Michigan Court of Appeals; Docket # 352418; For Publication
Judges Tukel, Jansen, and Cameron; authored
Official Michigan Reporter Citation: ___ Mich App ___; Link to Opinion


STATUTORY INDEXING:
§500.3113: DISQUALIFICATION FROM PIP BENEFIT ENTITLEMENT [Disqualification for Unlawful Taking and Use of a Vehicle [§3113(a)]]

TOPICAL INDEXING:
Not Applicable


SUMMARY:
In this unanimous published opinion by Judge Tukel, the Court of Appeals reversed the trial court’s denial of defendant’s motion for summary disposition on the issue of whether plaintiff was barred by MCL 500.3113(a) from PIP benefits. The Court held that under the facts of the case, under the “knew or should have known” language of MCL 500.3113(a),  the injured person was disqualified from benefits.  Specifically, the Court held that plaintiff’s taking of the rental car was unlawful under MCL 750.414 because the rental agreement did not authorize plaintiff to drive the vehicle.  Furthermore, the Court held that because plaintiff knew the car was rented, he should have known the terms of the rental agreement that prohibited him from using the vehicle.  

This case arose from an automobile accident in which plaintiff Mohamed Ahmed was driving a rental car owned by Meade Lexus of Lakeside. The car had been rented by plaintiff Ahmed’s wife shortly before the accident. When plaintiff’s wife rented the vehicle, the terms of the rental agreement were explained to her, including that only “Authorized Drivers” were permitted to operate the vehicle, and that an individual needed to be a validly licensed driver in order to be an “Authorized Driver.” Plaintiff did not have a driver’s license at the time of the accident as it had been revoked four years prior but testified that he had believed it was merely restricted and was driving within the terms of the restriction at the time of the accident. Plaintiff accompanied his wife while she rented the vehicle but was not a party to the agreement and testified to never having read the rental agreement. After defendant Tokio Marine American Insurance Company (Tokio) denied plaintiff’s claim for PIP benefits, plaintiff filed a complaint. Defendant Tokio responded by moving for summary disposition, contending that MCL 500.3113(a) disqualified plaintiff from receiving PIP benefits because he unlawfully took the vehicle by driving it without a driver’s license. In response, plaintiff argued that defendant “could not demonstrate that plaintiff knew he was an unlicensed driver when the accident occurred or that he was expressly prohibited from taking the vehicle.”
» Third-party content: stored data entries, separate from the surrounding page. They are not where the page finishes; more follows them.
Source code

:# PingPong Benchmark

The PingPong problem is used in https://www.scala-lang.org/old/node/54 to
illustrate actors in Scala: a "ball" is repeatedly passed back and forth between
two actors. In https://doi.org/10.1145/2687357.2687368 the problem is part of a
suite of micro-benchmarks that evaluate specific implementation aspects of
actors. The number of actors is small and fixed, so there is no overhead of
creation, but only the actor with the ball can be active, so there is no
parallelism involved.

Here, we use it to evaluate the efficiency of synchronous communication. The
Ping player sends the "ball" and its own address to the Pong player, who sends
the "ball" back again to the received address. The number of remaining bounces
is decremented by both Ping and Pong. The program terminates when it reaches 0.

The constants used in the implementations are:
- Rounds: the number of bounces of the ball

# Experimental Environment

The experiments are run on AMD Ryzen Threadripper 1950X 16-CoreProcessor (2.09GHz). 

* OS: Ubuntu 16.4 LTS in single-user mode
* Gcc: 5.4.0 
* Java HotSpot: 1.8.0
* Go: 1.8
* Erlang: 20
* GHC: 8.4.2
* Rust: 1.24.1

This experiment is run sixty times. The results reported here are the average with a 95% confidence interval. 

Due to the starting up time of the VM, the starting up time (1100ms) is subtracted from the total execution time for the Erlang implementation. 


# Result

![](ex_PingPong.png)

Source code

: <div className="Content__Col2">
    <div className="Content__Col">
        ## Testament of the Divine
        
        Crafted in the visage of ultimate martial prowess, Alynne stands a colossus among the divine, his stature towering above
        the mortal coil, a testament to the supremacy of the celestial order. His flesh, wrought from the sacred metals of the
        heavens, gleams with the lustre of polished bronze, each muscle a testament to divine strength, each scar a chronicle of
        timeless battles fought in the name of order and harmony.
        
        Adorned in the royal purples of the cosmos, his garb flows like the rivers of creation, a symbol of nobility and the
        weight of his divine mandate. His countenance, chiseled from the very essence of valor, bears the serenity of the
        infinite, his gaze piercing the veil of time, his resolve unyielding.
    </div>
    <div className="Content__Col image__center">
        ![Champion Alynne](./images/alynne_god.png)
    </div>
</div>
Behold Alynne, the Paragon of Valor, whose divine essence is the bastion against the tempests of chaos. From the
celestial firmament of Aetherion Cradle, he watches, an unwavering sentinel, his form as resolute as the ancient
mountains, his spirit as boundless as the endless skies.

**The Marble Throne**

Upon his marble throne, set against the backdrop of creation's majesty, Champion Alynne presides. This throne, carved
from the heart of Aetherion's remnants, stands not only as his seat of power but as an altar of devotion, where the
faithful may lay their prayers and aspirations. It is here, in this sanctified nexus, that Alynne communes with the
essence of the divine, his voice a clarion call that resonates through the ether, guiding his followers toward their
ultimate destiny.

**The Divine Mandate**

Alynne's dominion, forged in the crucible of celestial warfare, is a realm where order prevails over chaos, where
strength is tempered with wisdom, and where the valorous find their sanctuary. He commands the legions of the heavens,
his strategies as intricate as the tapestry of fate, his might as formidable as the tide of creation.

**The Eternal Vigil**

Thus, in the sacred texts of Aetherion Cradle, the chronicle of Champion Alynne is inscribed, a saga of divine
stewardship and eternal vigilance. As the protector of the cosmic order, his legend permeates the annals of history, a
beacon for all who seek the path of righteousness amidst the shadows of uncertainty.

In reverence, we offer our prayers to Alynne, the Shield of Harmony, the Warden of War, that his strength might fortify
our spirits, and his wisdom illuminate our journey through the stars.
On appeal, the Court noted several key components necessary to analyze this claim. First, the Court noted that, as used in 500.3113(a), the words “unlawful” and “taken,” when considered together, plainly “embraces a situation in which an individual gains possession of a vehicle contrary to Michigan law,” and that “a taking does not  have  to  be  larcenous  to  be  unlawful,  the  phrase  ‘taken unlawfully’ in MCL 500.3113(a) applies to anyone who takes a vehicle without the authority of the owner, regardless of whether that person intended to steal it.” The Court consequently noted that “any person who takes a vehicle contrary to a provision of the Michigan Penal Code—including MCL 750.413 and MCL 750.414, informally known as the ‘joyriding’ statutes—has taken the vehicle unlawfully within the meaning of MCL 500.3113(a).” Therefore, the Court determined that “for purposes of MCL 500.3113(a), a vehicle is ‘unlawfully taken’ if it is taken without the authority of its owner . . . [t]hus, MCL 500.3113(a) “examines the legality of a taking from the perspective of the driver.”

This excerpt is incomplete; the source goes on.